- [Problem to work on]: Copy each line from the records below in which the word "Sets" is found.

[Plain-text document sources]
──────────────────────────────
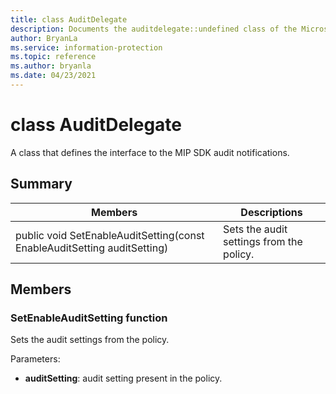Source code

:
 ```yaml
---
title: class AuditDelegate 
description: Documents the auditdelegate::undefined class of the Microsoft Information Protection (MIP) SDK.
author: BryanLa
ms.service: information-protection
ms.topic: reference
ms.author: bryanla
ms.date: 04/23/2021
---
```


# class AuditDelegate 
A class that defines the interface to the MIP SDK audit notifications.
  
## Summary
 Members                        | Descriptions                                
--------------------------------|---------------------------------------------
public void SetEnableAuditSetting(const EnableAuditSetting auditSetting)  |  Sets the audit settings from the policy.
  
## Members
  
### SetEnableAuditSetting function
Sets the audit settings from the policy.

Parameters:  
* **auditSetting**: audit setting present in the policy.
──────────────────────────────
- [Written solution]:
public void SetEnableAuditSetting(const EnableAuditSetting auditSetting)  |  Sets the audit settings from the policy.
Sets the audit settings from the policy.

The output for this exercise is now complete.